Following the failure of the Fronde, Gaston returned definitively to Blois towards 1652-1653. He chose to establish his apartments in the François I wing rather than undertake the completion of his wing which remained a hollow shell up until the beginning of the 19th century when the château became a military barracks. He died there in 1660.

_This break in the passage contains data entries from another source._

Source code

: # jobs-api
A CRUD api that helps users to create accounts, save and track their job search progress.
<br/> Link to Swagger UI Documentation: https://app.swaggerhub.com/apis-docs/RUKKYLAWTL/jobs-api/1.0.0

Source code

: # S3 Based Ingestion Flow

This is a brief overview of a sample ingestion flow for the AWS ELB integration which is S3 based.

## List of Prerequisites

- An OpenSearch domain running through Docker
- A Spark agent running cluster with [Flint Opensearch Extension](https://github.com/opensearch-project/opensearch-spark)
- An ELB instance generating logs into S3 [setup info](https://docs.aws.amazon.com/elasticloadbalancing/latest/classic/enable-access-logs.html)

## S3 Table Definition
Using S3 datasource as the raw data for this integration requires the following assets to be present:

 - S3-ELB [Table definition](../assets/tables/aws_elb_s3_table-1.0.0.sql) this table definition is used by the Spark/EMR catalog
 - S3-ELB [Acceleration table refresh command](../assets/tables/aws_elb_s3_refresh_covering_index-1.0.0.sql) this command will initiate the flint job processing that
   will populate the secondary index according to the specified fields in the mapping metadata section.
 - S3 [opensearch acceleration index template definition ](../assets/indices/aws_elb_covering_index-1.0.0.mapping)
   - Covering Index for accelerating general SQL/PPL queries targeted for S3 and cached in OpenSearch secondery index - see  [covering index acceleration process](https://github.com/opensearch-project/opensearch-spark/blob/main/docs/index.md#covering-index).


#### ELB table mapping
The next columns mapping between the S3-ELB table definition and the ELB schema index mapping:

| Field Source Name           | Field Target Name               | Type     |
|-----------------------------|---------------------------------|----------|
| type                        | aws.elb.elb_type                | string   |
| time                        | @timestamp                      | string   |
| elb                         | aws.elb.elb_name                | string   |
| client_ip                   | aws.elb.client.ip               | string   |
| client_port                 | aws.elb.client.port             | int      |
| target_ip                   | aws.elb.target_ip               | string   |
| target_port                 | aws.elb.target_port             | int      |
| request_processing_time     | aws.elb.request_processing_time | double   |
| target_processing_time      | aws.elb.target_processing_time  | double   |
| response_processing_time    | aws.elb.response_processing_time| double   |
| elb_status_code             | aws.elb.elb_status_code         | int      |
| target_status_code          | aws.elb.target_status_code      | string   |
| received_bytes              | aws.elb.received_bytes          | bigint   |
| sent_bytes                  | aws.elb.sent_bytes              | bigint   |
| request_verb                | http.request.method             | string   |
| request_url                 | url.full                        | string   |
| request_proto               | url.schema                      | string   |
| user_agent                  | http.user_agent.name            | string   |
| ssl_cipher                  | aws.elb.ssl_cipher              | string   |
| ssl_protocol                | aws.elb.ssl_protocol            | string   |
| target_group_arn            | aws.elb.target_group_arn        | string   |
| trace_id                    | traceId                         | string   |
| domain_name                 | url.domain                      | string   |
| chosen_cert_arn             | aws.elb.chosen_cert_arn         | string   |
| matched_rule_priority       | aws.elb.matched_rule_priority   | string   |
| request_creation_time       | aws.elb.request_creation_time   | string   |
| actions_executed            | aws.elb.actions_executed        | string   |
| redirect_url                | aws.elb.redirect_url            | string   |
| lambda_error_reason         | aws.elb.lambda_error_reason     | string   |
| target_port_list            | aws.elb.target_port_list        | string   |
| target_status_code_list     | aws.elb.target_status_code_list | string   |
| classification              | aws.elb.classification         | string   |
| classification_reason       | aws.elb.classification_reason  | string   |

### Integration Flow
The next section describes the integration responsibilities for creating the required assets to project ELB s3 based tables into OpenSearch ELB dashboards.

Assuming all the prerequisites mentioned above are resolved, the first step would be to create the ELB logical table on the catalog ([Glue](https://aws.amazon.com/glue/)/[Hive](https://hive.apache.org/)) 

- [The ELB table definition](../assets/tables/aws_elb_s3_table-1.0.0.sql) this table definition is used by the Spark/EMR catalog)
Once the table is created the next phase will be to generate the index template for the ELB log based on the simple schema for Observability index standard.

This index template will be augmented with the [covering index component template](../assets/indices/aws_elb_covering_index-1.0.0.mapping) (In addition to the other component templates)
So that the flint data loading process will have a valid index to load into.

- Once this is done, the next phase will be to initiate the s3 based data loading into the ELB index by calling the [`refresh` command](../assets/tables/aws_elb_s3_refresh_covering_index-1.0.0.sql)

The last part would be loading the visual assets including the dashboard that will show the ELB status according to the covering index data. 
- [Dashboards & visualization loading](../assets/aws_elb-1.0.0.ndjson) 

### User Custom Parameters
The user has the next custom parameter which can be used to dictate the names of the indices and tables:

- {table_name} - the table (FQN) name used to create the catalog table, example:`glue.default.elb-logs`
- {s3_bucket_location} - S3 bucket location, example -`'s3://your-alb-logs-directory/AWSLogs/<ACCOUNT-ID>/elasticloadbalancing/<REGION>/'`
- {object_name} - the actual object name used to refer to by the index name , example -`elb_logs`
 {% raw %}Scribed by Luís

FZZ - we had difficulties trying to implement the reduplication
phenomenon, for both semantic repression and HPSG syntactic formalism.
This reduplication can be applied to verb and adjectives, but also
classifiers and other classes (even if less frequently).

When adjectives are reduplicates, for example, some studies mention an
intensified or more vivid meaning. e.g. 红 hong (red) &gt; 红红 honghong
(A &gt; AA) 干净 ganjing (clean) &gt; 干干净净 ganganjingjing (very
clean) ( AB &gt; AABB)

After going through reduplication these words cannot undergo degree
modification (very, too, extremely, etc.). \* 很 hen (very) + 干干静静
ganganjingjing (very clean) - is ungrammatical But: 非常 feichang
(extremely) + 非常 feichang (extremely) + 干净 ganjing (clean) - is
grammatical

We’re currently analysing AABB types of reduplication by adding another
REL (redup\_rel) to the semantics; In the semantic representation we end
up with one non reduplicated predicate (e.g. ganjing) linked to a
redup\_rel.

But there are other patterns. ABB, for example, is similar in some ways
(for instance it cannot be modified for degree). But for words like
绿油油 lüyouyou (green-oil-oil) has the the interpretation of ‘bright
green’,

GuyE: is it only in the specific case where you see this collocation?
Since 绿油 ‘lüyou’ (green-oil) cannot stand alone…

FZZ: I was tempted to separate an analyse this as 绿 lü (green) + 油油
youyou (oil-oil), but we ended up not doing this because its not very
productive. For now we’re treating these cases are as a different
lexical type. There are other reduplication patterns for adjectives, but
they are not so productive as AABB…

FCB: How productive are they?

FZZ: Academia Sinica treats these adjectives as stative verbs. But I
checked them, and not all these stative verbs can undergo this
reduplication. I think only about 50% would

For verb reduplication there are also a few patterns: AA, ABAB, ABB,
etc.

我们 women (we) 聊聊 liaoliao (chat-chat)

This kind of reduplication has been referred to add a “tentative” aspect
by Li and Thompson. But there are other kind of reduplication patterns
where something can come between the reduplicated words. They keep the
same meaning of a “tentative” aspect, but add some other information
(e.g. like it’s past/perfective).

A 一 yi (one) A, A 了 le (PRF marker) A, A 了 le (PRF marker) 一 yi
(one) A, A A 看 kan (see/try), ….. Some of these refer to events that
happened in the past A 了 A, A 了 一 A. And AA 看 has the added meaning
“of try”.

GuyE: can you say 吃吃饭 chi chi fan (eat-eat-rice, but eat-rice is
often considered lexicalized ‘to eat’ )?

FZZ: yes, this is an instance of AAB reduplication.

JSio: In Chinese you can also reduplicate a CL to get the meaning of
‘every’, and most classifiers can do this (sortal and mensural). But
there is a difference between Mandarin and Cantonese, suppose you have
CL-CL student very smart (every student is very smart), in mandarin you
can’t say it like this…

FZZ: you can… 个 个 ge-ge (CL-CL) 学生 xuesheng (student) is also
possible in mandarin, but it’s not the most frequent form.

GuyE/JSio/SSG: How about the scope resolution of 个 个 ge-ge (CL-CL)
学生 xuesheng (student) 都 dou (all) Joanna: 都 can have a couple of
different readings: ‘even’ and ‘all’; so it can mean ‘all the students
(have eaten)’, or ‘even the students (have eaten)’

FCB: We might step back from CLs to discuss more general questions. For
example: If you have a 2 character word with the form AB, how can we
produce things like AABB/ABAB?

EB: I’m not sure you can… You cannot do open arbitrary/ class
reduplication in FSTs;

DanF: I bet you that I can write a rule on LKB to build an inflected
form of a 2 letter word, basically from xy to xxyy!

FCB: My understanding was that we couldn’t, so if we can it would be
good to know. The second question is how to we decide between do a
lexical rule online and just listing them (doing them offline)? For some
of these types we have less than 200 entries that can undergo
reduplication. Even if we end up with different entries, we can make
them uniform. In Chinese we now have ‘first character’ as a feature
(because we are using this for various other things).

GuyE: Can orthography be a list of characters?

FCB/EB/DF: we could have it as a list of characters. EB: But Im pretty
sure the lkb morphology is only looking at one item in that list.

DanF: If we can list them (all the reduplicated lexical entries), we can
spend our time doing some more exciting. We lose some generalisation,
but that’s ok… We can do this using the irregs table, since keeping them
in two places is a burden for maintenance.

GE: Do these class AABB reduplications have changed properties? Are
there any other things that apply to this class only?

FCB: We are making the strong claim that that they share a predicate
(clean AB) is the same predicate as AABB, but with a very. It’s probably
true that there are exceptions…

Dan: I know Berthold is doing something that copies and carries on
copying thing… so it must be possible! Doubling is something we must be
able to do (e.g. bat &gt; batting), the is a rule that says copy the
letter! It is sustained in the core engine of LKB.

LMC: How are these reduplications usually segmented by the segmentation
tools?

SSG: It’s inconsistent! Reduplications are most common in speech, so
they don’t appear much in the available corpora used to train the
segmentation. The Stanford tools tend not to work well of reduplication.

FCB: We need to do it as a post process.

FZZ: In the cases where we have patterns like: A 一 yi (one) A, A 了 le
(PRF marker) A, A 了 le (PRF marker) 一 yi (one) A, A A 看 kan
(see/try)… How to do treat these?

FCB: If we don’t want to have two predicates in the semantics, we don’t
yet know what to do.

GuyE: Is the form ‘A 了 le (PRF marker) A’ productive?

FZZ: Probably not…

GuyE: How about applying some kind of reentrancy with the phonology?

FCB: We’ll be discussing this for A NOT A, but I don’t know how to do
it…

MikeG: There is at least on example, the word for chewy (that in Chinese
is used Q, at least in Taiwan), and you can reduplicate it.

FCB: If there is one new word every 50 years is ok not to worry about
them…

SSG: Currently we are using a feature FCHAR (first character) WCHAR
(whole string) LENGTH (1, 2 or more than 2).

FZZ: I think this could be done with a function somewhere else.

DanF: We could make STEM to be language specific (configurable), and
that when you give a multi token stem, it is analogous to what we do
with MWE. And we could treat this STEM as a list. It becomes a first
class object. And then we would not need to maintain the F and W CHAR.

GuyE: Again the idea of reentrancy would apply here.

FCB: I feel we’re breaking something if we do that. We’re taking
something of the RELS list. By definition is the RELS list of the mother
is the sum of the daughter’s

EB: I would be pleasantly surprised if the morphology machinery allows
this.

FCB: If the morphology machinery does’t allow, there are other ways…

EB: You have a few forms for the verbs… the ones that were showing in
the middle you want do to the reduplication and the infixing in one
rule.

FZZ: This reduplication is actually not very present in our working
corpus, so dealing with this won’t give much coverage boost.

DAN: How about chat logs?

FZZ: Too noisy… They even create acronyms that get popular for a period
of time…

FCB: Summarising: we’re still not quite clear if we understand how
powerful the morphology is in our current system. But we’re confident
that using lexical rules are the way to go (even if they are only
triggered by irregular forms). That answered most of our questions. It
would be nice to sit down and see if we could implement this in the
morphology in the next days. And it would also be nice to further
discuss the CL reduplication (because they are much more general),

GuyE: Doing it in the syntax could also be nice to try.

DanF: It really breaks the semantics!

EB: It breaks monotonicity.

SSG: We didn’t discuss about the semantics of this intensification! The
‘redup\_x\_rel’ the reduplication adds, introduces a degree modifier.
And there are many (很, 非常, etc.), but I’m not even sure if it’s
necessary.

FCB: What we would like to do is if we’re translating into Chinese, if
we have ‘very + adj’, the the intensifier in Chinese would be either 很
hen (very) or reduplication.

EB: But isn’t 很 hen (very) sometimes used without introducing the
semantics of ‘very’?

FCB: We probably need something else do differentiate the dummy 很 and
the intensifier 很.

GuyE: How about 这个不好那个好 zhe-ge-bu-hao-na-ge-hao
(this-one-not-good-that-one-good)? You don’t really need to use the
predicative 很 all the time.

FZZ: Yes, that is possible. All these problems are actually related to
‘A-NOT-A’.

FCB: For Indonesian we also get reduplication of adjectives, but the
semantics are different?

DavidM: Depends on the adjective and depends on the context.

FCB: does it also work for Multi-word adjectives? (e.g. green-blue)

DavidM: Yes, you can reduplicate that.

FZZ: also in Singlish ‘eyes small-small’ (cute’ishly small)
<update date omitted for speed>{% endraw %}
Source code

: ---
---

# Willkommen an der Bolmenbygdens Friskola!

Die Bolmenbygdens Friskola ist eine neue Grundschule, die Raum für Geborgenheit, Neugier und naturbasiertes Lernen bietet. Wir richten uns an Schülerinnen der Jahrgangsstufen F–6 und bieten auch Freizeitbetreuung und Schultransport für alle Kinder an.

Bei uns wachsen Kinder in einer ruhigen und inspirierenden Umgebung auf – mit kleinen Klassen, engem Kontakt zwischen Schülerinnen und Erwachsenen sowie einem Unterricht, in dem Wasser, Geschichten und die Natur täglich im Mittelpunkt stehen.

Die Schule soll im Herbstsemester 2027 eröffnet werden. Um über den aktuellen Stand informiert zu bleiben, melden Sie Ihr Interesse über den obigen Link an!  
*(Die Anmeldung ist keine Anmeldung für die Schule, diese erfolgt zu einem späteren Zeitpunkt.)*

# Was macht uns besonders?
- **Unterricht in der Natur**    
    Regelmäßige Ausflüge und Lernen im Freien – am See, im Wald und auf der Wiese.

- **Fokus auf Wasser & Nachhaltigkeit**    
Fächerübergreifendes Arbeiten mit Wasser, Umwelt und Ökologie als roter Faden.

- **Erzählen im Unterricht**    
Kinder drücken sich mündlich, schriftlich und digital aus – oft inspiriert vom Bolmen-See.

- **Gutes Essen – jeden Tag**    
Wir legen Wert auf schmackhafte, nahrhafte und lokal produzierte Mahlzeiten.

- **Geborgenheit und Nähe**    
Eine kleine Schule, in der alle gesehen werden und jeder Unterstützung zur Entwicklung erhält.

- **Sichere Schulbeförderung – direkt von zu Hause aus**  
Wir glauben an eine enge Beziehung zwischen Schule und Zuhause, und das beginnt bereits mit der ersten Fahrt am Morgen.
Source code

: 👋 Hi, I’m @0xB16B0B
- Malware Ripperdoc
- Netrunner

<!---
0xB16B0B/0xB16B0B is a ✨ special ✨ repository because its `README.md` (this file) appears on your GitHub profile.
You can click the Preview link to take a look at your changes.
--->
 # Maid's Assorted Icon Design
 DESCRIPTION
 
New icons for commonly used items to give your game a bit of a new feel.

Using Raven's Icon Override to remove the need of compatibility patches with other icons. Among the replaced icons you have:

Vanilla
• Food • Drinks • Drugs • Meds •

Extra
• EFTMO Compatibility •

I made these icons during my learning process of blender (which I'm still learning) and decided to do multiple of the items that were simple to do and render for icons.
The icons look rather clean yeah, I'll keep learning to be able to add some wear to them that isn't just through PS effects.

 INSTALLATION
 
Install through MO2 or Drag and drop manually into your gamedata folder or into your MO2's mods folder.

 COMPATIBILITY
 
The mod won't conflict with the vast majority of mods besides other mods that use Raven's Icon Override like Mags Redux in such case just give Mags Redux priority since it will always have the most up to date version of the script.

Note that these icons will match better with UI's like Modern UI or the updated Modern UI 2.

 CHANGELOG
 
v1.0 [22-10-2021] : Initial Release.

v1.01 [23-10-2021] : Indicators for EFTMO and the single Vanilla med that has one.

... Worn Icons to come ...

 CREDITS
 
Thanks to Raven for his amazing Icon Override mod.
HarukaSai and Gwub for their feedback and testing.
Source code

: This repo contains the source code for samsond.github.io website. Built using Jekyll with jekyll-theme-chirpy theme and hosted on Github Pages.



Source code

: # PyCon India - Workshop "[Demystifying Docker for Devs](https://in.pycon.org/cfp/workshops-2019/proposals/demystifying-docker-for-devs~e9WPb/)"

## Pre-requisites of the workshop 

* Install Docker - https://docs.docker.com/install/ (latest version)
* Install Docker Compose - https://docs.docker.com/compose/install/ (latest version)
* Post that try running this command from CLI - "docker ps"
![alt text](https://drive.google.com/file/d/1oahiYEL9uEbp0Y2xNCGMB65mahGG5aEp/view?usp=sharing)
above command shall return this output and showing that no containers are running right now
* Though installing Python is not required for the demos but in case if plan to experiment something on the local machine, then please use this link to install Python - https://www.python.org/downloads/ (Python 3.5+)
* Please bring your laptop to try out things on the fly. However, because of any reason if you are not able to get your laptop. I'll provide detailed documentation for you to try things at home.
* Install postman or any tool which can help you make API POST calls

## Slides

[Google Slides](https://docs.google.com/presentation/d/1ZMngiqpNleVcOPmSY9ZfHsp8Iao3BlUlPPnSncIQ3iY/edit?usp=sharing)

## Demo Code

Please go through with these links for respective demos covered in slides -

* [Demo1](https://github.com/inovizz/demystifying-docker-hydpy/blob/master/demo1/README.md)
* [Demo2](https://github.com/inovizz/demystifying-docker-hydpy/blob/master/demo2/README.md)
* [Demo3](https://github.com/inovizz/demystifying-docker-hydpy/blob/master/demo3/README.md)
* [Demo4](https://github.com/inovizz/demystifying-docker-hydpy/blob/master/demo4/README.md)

The Gaston d’Orléans wing is a chef d’oeuvre of French classical architecture : the main block with its central pavilllion, the sober and subtle treatment of the façades, the elevation with its three classical orders, the superposition of the triangular and rounded pediments all contribute to accentuate the verticality of the composition. The stylistic counterpoint that this wing offers in comparison to the Louis XII and François I wings has caused divers reactions : Félibien towards 1680 deplored that Mansart’s project had never been completed, while Flaubert, in 1847, saw it as « a building in a sober style which is the inferior style ».
Another masterpiece can be discovered inside : an open cloister vault with carved compartiments representing antique trophies, mannerist masques, and festoons, surmounted by an oval cupola on pendentives abundantly lit by the window openings of the upper story. This sumptuous decoration is attributed to the sculptors Simon Guillain and Michel Anguier.